We spent almost three hours peppering the presenting lawyer with questions, trying to imagine what the Justices will want to explore with her and hashing out the finer points of her arguments and those of the government. I'm so fortunate to work with such smart, articulate, interesting people, and I love that everyone is willing to take so much time to help a colleague prepare for the most important argument of her career.
After the moot court, I spent a few hours playing around with the case that's been driving me crazy, and I think I've finally figured out how to handle it. I had a long talk with my client -- his new case manager is really nice, and arranged a phone call on just ten minutes notice. This client has had terrible relationships with his former attorneys, to the point that both he and his counsel have tried to terminate those relationships on several occasions (one of his past lawyers filed a motion with the caption "Take My Client Please"). But for whatever reason, he seems comfortable with me and receptive to my advice. He listens carefully to what I tell him and seems to understand that although I'm not necessarily handling the case the same way he tried to do it when he represented himself, I am acting in his best interests. It's very gratifying to have such a notoriously difficult client be so cooperative with me, and I'm hoping this "honeymoon period" will continue. Part of the reason we are working well together may be because I've been careful to validate my client's view of his case, and to let him know how impressed I am with his intelligence and with the way he put his case together as a pro se litigant.
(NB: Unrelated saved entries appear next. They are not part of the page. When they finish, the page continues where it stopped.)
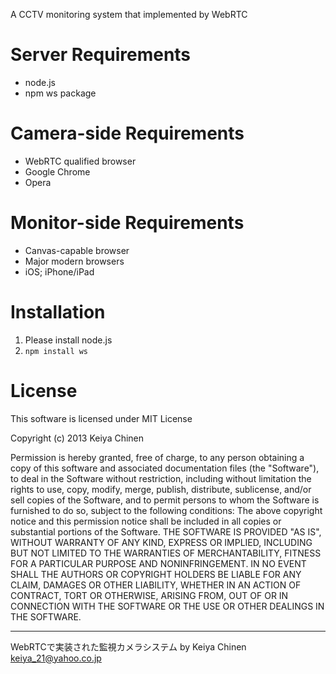A CCTV monitoring system that implemented by WebRTC

Server Requirements
===================
* node.js
* npm ws package

Camera-side Requirements
========================
* WebRTC qualified browser
 * Google Chrome
 * Opera

Monitor-side Requirements
=========================
* Canvas-capable browser
 * Major modern browsers
 * iOS; iPhone/iPad

Installation
============
1. Please install node.js
2. `npm install ws`

License
=======
This software is licensed under MIT License

Copyright (c) 2013 Keiya Chinen

Permission is hereby granted, free of charge, to any person obtaining a copy of this software and associated documentation files (the "Software"), to deal in the Software without restriction, including without limitation the rights to use, copy, modify, merge, publish, distribute, sublicense, and/or sell copies of the Software, and to permit persons to whom the Software is furnished to do so, subject to the following conditions:
The above copyright notice and this permission notice shall be included in all copies or substantial portions of the Software.
THE SOFTWARE IS PROVIDED "AS IS", WITHOUT WARRANTY OF ANY KIND, EXPRESS OR IMPLIED, INCLUDING BUT NOT LIMITED TO THE WARRANTIES OF MERCHANTABILITY, FITNESS FOR A PARTICULAR PURPOSE AND NONINFRINGEMENT. IN NO EVENT SHALL THE AUTHORS OR COPYRIGHT HOLDERS BE LIABLE FOR ANY CLAIM, DAMAGES OR OTHER LIABILITY, WHETHER IN AN ACTION OF CONTRACT, TORT OR OTHERWISE, ARISING FROM, OUT OF OR IN CONNECTION WITH THE SOFTWARE OR THE USE OR OTHER DEALINGS IN THE SOFTWARE.

--------
WebRTCで実装された監視カメラシステム
by Keiya Chinen keiya_21@yahoo.co.jp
Towards the end of the day, I reached a stopping point on that case and thought about turning to my next brief (which presents a fascinating, brain-twisting due process issue). But it was too late to shift mental gears, so instead I attacked the chaos that is my office. Now I have a few minutes to write before I head to yoga, and I'm surrounded by pristine space on a desk I'd forgotten was hiding under all that paper.
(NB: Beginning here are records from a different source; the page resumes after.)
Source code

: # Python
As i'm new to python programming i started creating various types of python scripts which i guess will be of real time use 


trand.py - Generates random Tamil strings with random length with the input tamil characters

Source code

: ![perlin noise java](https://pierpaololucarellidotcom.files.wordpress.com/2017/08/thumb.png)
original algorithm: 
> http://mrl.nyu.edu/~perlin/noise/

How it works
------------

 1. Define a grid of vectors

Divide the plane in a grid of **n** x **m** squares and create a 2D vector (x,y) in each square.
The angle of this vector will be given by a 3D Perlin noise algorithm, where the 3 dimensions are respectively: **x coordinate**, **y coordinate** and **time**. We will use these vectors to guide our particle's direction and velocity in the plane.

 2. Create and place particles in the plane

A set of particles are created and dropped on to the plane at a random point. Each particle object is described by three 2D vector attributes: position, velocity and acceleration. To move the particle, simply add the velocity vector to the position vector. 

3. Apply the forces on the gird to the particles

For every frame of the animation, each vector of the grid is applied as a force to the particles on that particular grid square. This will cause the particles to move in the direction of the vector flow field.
But I think I may actually work better when my office is a bit of a mess. Something about this blonde-wood expanse seems to make it harder for me to focus. Maybe it's the physical manifestation of my preference for background noise when working; I don't like things to be too quiet when I'm really trying to work hard, and find the hum of the radio or the low buzz of coffeeshop conversation far more conducive to productivity than the deafening silence of a library carrel. It's almost as though the white background noise occupies my right brain, so my left brain can devote itself to the task at hand.
For a long time I thought I should learn to work uninterrupted in a quiet space. But I've finally learned to acknowledge and accept the conditions in which I do my best work. Those habits have gotten me where I am today, which really is not a bad place!